We have already demonstrated earlier that catalysis mediated by enzyme sponsored diffusible species can be very specific (regarding the preference of substrates, location of action within the substrate etc.) and projected the importance of the same (Manoj 2006). In those reactions also, the reactivity was afforded at the most energetically favored locus, quite akin to CYPs. So, it is seen that the CPO model is quite relevant to CYPs, in terms of some aspects of the overall phenomenology. Now, ROS in CYP reactions need not be seen as a result of an inefficient enzyme or inefficient substrate (or their combination, together with “badly chosen” or “unoptimized” reaction parameters) alone. Earlier, the binding of substrate molecules within the active site was supposed to account for and/or prevent such eventualities.

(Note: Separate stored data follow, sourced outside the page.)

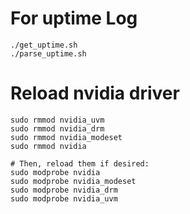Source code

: # For uptime Log
```
./get_uptime.sh
./parse_uptime.sh
```


# Reload nvidia driver
```
sudo rmmod nvidia_uvm
sudo rmmod nvidia_drm
sudo rmmod nvidia_modeset
sudo rmmod nvidia

# Then, reload them if desired:
sudo modprobe nvidia
sudo modprobe nvidia_modeset
sudo modprobe nvidia_drm
sudo modprobe nvidia_uvm
```

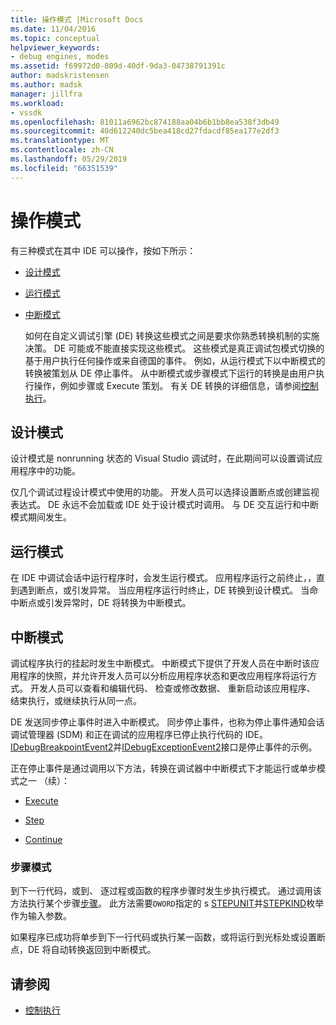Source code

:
 ```yaml
---
title: 操作模式 |Microsoft Docs
ms.date: 11/04/2016
ms.topic: conceptual
helpviewer_keywords:
- debug engines, modes
ms.assetid: f69972d0-809d-40df-9da3-04738791391c
author: madskristensen
ms.author: madsk
manager: jillfra
ms.workload:
- vssdk
ms.openlocfilehash: 81011a6962bc874188aa04b6b1bb8ea538f3db49
ms.sourcegitcommit: 40d612240dc5bea418cd27fdacdf85ea177e2df3
ms.translationtype: MT
ms.contentlocale: zh-CN
ms.lasthandoff: 05/29/2019
ms.locfileid: "66351539"
---
```

# <a name="operational-modes"></a>操作模式
有三种模式在其中 IDE 可以操作，按如下所示：

- [设计模式](#vsconoperationalmodesanchor1)

- [运行模式](#vsconoperationalmodesanchor2)

- [中断模式](#vsconoperationalmodesanchor3)

  如何在自定义调试引擎 (DE) 转换这些模式之间是要求你熟悉转换机制的实施决策。 DE 可能或不能直接实现这些模式。 这些模式是真正调试包模式切换的基于用户执行任何操作或来自德国的事件。 例如，从运行模式下以中断模式的转换被策划从 DE 停止事件。 从中断模式或步骤模式下运行的转换是由用户执行操作，例如步骤或 Execute 策划。 有关 DE 转换的详细信息，请参阅[控制执行](../../extensibility/debugger/control-of-execution.md)。

## <a name="vsconoperationalmodesanchor1"></a> 设计模式
 设计模式是 nonrunning 状态的 Visual Studio 调试时，在此期间可以设置调试应用程序中的功能。

 仅几个调试过程设计模式中使用的功能。 开发人员可以选择设置断点或创建监视表达式。 DE 永远不会加载或 IDE 处于设计模式时调用。 与 DE 交互运行和中断模式期间发生。

## <a name="vsconoperationalmodesanchor2"></a> 运行模式
 在 IDE 中调试会话中运行程序时，会发生运行模式。 应用程序运行之前终止，，直到遇到断点，或引发异常。 当应用程序运行时终止，DE 转换到设计模式。 当命中断点或引发异常时，DE 将转换为中断模式。

## <a name="vsconoperationalmodesanchor3"></a> 中断模式
 调试程序执行的挂起时发生中断模式。 中断模式下提供了开发人员在中断时该应用程序的快照，并允许开发人员可以分析应用程序状态和更改应用程序将运行方式。 开发人员可以查看和编辑代码、 检查或修改数据、 重新启动该应用程序、 结束执行，或继续执行从同一点。

 DE 发送同步停止事件时进入中断模式。 同步停止事件，也称为停止事件通知会话调试管理器 (SDM) 和正在调试的应用程序已停止执行代码的 IDE。 [IDebugBreakpointEvent2](../../extensibility/debugger/reference/idebugbreakpointevent2.md)并[IDebugExceptionEvent2](../../extensibility/debugger/reference/idebugexceptionevent2.md)接口是停止事件的示例。

 正在停止事件是通过调用以下方法，转换在调试器中中断模式下才能运行或单步模式之一 （续）：

- [Execute](../../extensibility/debugger/reference/idebugprocess3-execute.md)

- [Step](../../extensibility/debugger/reference/idebugprocess3-step.md)

- [Continue](../../extensibility/debugger/reference/idebugprocess3-continue.md)

### <a name="vsconoperationalmodesanchor4"></a> 步骤模式
 到下一行代码，或到、 逐过程或函数的程序步骤时发生步执行模式。 通过调用该方法执行某个步骤[步骤](../../extensibility/debugger/reference/idebugprocess3-step.md)。 此方法需要`DWORD`指定的 s [STEPUNIT](../../extensibility/debugger/reference/stepunit.md)并[STEPKIND](../../extensibility/debugger/reference/stepkind.md)枚举作为输入参数。

 如果程序已成功将单步到下一行代码或执行某一函数，或将运行到光标处或设置断点，DE 将自动转换返回到中断模式。

## <a name="see-also"></a>请参阅
- [控制执行](../../extensibility/debugger/control-of-execution.md)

This is now seen to be a redundant concept. The liver microsomes have no way of getting to know what substrates they would meet. So, the evolutionary agenda is addressed by the combination of CYP-CPR-NADPH-diradical oxygen (in lipid microenvironment). Herein, we have provided meta-analyses, arguments and extensive ‘in silico’ findings based on currently available docking programs (which use scoring functions for spatial complementarities, electrostatics/molecular force fields) to support the deductions that-

(1)Well-defined spatio-temporal constraints are not very evident in several CYP reactions. This finding is highly unlike a phenomenon occurring at occluded centres such as the heme distal site. Therefore, the heme distal pocket may be relatively passive in ‘interactions’ with several xenobiotic substrates. (2) The newly proposed murburn hypothesis explains key experimental and theoretical aspects of CYP reaction system.